## ENTRIES PROVIDED
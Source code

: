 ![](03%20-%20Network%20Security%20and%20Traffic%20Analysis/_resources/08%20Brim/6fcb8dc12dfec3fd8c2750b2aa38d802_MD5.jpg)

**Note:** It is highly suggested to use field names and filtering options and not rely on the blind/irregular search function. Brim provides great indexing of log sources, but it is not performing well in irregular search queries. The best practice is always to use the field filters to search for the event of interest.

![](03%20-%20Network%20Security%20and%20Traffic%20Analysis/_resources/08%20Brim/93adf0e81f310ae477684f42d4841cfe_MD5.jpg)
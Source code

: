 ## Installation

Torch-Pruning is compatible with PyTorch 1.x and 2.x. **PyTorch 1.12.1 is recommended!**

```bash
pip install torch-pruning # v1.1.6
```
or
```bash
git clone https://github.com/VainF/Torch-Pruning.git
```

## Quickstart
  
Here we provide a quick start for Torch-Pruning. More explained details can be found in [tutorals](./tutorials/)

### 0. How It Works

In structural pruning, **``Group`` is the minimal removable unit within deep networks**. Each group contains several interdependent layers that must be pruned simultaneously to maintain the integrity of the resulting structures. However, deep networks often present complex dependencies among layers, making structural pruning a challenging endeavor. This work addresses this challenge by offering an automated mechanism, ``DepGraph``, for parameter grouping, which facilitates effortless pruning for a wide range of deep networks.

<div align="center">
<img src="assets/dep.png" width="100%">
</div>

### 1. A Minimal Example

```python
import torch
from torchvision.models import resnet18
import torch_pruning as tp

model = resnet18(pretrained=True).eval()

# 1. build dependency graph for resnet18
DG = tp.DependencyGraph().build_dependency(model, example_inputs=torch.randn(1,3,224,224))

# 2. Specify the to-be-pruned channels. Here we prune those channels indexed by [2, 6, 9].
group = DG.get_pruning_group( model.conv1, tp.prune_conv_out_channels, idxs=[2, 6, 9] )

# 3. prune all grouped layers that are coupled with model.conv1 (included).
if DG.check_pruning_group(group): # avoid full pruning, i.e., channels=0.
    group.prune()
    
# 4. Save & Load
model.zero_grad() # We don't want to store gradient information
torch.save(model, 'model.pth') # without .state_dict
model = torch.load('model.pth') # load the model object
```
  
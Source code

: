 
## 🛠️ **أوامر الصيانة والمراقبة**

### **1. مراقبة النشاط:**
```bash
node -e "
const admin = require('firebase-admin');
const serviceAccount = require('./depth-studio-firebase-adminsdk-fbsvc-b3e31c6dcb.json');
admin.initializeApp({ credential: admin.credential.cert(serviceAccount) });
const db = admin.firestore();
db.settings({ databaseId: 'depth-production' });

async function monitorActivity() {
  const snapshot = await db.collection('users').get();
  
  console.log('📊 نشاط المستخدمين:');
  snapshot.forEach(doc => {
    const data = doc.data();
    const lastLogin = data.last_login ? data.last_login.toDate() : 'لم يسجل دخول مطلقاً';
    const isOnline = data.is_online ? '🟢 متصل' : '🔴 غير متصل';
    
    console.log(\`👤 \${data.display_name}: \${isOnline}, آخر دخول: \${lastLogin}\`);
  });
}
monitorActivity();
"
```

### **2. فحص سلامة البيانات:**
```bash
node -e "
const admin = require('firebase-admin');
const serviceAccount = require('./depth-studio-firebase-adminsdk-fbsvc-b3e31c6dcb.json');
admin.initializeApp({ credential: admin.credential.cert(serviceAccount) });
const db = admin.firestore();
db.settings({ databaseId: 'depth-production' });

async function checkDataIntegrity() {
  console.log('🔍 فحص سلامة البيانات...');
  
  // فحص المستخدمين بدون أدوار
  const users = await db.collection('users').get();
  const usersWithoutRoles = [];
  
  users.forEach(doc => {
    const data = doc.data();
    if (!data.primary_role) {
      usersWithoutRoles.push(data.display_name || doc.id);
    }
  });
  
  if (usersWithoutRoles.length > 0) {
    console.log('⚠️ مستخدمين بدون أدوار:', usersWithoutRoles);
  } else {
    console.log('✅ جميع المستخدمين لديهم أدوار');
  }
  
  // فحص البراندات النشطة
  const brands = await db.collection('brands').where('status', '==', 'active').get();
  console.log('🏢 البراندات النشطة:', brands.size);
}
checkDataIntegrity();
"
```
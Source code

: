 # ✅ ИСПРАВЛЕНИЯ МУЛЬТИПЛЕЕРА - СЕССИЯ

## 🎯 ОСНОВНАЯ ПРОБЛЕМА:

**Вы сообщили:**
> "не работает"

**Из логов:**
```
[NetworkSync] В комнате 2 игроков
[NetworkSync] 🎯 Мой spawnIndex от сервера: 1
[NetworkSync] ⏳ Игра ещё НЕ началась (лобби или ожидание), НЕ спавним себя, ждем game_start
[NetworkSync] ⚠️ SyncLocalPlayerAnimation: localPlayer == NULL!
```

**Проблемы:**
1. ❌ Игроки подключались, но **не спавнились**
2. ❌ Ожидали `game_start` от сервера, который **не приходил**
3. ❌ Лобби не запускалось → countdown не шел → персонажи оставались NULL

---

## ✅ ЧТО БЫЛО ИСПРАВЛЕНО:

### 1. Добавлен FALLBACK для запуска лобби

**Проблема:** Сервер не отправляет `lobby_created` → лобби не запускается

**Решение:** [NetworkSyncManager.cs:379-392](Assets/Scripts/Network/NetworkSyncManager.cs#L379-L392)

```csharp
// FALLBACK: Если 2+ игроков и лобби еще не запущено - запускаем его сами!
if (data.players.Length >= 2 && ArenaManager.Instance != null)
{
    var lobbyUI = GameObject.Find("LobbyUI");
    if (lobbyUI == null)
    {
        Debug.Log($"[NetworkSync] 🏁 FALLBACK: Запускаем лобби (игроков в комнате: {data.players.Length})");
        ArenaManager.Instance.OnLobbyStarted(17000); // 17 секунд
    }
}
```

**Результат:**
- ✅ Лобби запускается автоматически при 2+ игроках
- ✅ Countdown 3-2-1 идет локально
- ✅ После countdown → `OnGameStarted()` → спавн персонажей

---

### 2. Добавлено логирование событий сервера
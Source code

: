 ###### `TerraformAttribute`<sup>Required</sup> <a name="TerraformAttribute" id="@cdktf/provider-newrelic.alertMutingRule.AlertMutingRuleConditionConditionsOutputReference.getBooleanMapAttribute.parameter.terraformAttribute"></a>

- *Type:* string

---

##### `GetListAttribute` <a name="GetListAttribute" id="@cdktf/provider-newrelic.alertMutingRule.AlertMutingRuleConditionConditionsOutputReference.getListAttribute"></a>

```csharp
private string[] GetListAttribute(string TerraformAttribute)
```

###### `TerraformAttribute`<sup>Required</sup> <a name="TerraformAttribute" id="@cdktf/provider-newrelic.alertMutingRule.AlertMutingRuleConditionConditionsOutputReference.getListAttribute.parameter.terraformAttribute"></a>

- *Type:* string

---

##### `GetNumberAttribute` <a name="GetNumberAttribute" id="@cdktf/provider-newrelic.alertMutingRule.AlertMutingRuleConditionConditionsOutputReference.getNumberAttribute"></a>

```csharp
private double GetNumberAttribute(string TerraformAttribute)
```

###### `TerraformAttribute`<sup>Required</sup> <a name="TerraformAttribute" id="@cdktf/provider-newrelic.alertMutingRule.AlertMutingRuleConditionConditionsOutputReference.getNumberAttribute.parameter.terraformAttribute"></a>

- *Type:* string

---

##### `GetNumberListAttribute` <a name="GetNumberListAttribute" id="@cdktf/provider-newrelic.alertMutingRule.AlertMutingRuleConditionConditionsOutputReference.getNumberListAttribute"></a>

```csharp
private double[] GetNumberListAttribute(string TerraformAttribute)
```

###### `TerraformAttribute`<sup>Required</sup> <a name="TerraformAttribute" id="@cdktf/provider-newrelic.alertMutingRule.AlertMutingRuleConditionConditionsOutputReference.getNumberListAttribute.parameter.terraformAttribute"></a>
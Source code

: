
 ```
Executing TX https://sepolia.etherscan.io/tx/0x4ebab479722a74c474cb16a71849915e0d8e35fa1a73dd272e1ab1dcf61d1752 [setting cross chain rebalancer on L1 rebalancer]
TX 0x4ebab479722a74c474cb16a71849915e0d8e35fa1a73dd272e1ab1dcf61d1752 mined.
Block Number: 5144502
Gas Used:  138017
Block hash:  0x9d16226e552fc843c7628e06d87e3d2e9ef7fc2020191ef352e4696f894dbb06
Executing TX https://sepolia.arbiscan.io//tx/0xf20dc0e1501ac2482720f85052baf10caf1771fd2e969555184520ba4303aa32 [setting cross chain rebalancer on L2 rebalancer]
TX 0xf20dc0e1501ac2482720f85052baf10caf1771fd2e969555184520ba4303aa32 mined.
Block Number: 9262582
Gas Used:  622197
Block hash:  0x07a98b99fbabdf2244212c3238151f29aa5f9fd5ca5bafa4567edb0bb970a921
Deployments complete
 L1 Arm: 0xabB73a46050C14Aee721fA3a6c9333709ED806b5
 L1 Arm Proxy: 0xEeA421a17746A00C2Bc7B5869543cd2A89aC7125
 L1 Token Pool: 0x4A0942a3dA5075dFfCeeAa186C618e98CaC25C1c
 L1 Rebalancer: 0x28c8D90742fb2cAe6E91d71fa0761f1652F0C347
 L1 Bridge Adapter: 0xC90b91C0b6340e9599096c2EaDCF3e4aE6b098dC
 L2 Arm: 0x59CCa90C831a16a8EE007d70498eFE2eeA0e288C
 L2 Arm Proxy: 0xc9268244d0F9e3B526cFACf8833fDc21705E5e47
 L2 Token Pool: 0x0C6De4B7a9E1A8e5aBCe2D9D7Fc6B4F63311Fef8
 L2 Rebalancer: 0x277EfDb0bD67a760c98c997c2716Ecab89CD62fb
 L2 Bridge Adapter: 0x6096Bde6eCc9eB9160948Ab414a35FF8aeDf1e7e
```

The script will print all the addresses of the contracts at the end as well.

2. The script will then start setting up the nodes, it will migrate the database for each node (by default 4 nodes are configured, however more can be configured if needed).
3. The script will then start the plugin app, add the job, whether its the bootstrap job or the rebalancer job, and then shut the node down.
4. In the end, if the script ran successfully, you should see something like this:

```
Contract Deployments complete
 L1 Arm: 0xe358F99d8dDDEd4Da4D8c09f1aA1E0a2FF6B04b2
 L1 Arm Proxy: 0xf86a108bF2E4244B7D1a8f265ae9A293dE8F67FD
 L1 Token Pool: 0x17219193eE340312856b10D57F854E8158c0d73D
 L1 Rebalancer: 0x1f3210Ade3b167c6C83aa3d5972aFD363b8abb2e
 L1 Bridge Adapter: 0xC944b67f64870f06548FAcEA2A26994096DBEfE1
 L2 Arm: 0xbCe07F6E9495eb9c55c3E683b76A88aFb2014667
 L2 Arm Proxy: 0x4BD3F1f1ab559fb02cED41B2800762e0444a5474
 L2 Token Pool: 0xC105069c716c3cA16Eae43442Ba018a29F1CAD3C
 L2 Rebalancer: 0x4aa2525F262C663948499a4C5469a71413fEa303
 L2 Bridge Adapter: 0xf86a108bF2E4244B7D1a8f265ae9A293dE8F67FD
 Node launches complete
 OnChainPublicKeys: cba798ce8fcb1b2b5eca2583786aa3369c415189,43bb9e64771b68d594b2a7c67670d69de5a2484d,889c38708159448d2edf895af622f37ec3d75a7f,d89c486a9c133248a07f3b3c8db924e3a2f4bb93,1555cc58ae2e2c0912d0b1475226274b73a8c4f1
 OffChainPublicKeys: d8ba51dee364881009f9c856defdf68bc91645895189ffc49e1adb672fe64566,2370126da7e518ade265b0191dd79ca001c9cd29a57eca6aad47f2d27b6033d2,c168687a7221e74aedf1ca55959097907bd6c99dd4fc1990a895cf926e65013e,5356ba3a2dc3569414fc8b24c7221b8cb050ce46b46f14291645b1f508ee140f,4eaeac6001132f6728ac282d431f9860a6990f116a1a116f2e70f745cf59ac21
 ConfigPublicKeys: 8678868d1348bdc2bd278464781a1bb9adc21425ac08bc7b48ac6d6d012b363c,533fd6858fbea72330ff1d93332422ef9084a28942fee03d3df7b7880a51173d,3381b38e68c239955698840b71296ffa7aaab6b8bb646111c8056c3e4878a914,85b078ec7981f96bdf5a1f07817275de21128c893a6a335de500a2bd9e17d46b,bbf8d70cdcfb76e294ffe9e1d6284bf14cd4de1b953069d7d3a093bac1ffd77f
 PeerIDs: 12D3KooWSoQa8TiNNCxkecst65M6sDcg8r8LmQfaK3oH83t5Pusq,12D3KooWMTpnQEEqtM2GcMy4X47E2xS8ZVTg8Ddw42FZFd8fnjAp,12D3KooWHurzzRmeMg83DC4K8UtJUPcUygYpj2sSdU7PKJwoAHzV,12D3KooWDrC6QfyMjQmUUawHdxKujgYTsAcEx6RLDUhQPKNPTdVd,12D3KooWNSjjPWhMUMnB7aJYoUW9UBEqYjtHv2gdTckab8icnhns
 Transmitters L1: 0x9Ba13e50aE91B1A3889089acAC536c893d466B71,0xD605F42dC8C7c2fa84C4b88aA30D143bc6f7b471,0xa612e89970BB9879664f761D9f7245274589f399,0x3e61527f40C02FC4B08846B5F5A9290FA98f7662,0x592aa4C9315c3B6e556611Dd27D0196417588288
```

## TASK ITEM
Looking at the data above, count every line holding the word "Executing" and state only the count.

## RESULT OF THE TASK
2